Look through the lines below; wherever the word "contributions" appears, copy that line.

[[ DATA LISTING open ]]

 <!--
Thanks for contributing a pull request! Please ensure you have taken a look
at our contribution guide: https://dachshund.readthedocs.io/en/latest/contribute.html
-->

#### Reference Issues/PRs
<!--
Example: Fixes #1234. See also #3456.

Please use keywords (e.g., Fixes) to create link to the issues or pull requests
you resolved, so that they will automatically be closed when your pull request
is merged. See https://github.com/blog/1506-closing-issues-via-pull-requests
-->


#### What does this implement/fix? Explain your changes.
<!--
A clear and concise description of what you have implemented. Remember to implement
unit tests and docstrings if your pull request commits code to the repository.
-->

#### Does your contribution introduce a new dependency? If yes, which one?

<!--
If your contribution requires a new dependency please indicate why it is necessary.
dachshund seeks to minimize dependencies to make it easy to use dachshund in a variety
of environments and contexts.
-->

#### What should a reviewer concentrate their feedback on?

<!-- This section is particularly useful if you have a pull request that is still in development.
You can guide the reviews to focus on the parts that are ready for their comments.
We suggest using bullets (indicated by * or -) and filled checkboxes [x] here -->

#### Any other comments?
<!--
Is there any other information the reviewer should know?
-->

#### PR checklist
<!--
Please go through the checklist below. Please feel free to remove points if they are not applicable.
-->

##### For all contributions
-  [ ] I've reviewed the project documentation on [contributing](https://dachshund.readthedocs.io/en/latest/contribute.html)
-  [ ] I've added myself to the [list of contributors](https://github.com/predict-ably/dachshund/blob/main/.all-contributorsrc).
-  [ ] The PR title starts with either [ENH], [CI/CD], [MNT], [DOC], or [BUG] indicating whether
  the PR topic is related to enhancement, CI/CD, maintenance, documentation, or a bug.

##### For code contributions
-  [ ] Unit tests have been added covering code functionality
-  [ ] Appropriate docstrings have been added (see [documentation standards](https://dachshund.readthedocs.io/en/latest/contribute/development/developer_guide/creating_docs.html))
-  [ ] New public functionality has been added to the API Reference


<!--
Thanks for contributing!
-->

[[ DATA LISTING closed ]]
[[ DATA LISTING open ]]

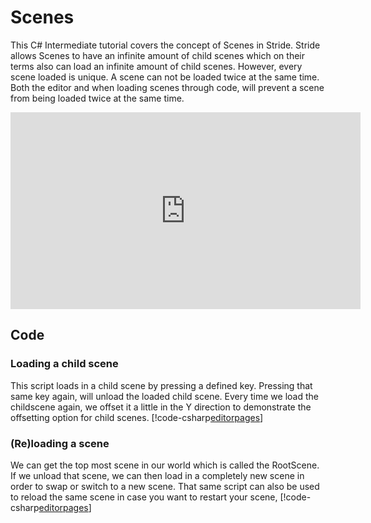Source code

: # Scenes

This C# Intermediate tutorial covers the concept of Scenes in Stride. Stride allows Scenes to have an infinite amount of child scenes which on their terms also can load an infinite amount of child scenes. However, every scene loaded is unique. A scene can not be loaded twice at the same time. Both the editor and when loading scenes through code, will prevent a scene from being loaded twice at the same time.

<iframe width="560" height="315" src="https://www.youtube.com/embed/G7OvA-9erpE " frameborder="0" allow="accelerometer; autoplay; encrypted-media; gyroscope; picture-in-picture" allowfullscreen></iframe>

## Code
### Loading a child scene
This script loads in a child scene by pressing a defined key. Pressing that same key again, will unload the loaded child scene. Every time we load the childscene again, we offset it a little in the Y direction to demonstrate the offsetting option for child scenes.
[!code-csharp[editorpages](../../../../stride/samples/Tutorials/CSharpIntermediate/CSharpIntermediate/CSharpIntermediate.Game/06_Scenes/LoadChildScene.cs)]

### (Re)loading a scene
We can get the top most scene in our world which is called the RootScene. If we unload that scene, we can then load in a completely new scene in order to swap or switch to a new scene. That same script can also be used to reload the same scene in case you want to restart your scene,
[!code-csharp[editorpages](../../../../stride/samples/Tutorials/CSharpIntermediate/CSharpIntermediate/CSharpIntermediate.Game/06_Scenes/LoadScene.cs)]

[[ DATA LISTING closed ]]

**YOUR SOLUTION**
##### For all contributions
##### For code contributions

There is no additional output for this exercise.